Exercise instructions: Wherever the string "instant" appears in the entries below, return the line that holds it.

Data to use:
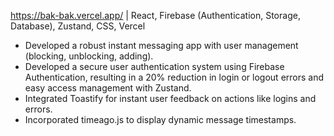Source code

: https://bak-bak.vercel.app/  | React, Firebase (Authentication, Storage, Database), Zustand, CSS, Vercel
- Developed a robust instant messaging app with user management (blocking, unblocking, adding).
- Developed a secure user authentication system using Firebase Authentication, resulting in a 20% reduction in login or logout errors and easy access management with Zustand.
- Integrated Toastify for instant user feedback on actions like logins and errors.
- Incorporated timeago.js to display dynamic message timestamps.
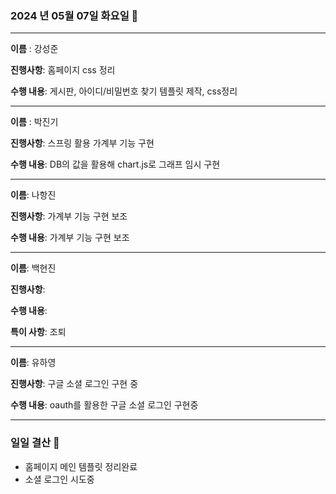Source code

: ### 2024 년 05월 07일 화요일 📆

---

**이름** : 강성준

**진행사항**: 홈페이지 css 정리

**수행 내용**: 게시판, 아이디/비밀번호 찾기 템플릿 제작, css정리

---

**이름** : 박진기

**진행사항**: 스프링 활용 가계부 기능 구현

**수행 내용**: DB의 값을 활용해 chart.js로 그래프 임시 구현

---

**이름**: 나항진

**진행사항**: 가계부 기능 구현 보조

**수행 내용**: 가계부 기능 구현 보조

---

**이름**: 백현진

**진행사항**:

**수행 내용**:

**특이 사항**: 조퇴

---

**이름**: 유하영

**진행사항**: 구글 소셜 로그인 구현 중

**수행 내용**: oauth를 활용한 구글 소셜 로그인 구현중

---

### 일일 결산 📝
- 홈페이지 메인 템플릿 정리완료 
- 소셜 로그인 시도중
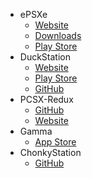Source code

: - ePSXe
  - [Website](https://epsxe.com/)
  - [Downloads](https://www.epsxe.com/download.php)
  - [Play Store](https://play.google.com/store/apps/details?id=com.epsxe.ePSXe)
- DuckStation
  -  [Website](https://www.duckstation.org/)
  -  [Play Store](https://play.google.com/store/apps/details?id=com.github.stenzek.duckstation&hl=en_AU&gl=US)
  -  [GitHub](https://github.com/stenzek/duckstation/releases)
- PCSX-Redux
  - [GitHub](https://github.com/grumpycoders/pcsx-redux)
  - [Website](https://pcsx-redux.consoledev.net/)
- Gamma
  - [App Store](https://apps.apple.com/us/app/gamma-ps-1-game-emulator/id6499106870)
- ChonkyStation
  - [GitHub](https://github.com/liuk7071/ChonkyStation)
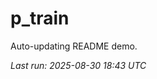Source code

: # p_train

Auto-updating README demo.

<!--START_SECTION:status-->
_Last run: 2025-08-30 18:43 UTC_
<!--END_SECTION:status-->

























































































































































































































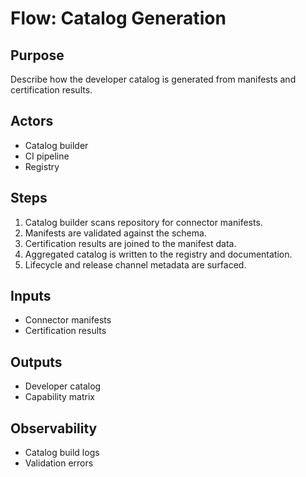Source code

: # Flow: Catalog Generation

## Purpose
Describe how the developer catalog is generated from manifests and certification results.

## Actors
- Catalog builder
- CI pipeline
- Registry

## Steps
1. Catalog builder scans repository for connector manifests. 
2. Manifests are validated against the schema. 
3. Certification results are joined to the manifest data. 
4. Aggregated catalog is written to the registry and documentation. 
5. Lifecycle and release channel metadata are surfaced.

## Inputs
- Connector manifests
- Certification results

## Outputs
- Developer catalog
- Capability matrix

## Observability
- Catalog build logs
- Validation errors
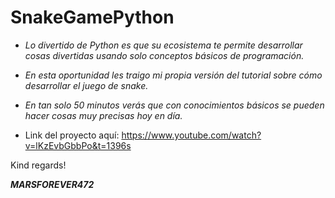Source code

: # SnakeGamePython

- _Lo divertido de Python es que su ecosistema te permite desarrollar cosas divertidas usando solo conceptos básicos de programación._
- _En esta oportunidad les traigo mi propia versión del tutorial sobre cómo desarrollar el juego de snake._
- _En tan solo 50 minutos verás que con conocimientos básicos se pueden hacer cosas muy precisas hoy en día._

- Link del proyecto aquí: https://www.youtube.com/watch?v=lKzEvbGbbPo&t=1396s

Kind regards!

***MARSFOREVER472***
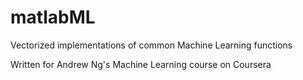 # matlabML
Vectorized implementations of common Machine Learning functions

Written for Andrew Ng's Machine Learning course on Coursera
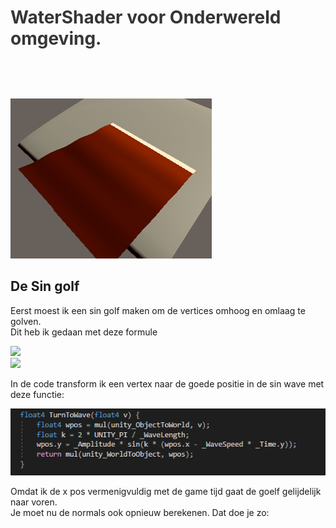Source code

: <div id="project-mechanic-tab" class="project-mechanics-tab">
<h1 style="color: #363636; cursor:pointer; padding-bottom:1.5vh;" onclick="button();">WaterShader voor Onderwereld omgeving.</h1>
<div id="project-mechanic-info-tab">
<img src="https://raw.githubusercontent.com/WHofstra/Mythe_2020/Pelle/producten/WaterShader.gif">
    <h2>De Sin golf</h2>
    <p>Eerst moest ik een sin golf maken om de vertices omhoog en omlaag te golven.<br>
        Dit heb ik gedaan met deze formule<br></p>
    <img src="https://www.onlinemathlearning.com/image-files/equation-sine-graph.png"><br>
    <img src="https://media0.giphy.com/media/F5rQlfTXqCJ8c/giphy.gif">
    <p>In de code transform ik een vertex naar de goede positie in de sin wave met deze functie:</p>
    <img src="https://raw.githubusercontent.com/WHofstra/Mythe_2020/Pelle/producten/CodeSnipedWaterShaderSinWaveFunc.PNG">
    <p>Omdat ik de x pos vermenigvuldig met de game tijd gaat de goelf gelijdelijk naar voren.<br>
        Je moet nu de normals ook opnieuw berekenen. Dat doe je zo:</p>
    </p>
    </div>
   </div>
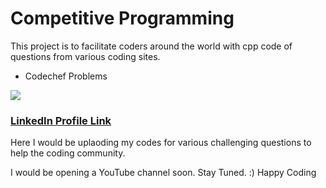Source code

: # Competitive Programming
This project is to facilitate coders around the world with cpp code of questions from various coding sites.
+ Codechef Problems
<img src="https://www.codechef.com/sites/all/themes/abessive/logo.png" />

### [LinkedIn Profile Link](https://www.linkedin.com/in/rithik-singh-812502131)

Here I would be uplaoding my codes for various challenging questions to help the coding community.

I would be opening a YouTube channel soon. Stay Tuned. :) Happy Coding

The answer:
- Developed a robust instant messaging app with user management (blocking, unblocking, adding).
- Integrated Toastify for instant user feedback on actions like logins and errors.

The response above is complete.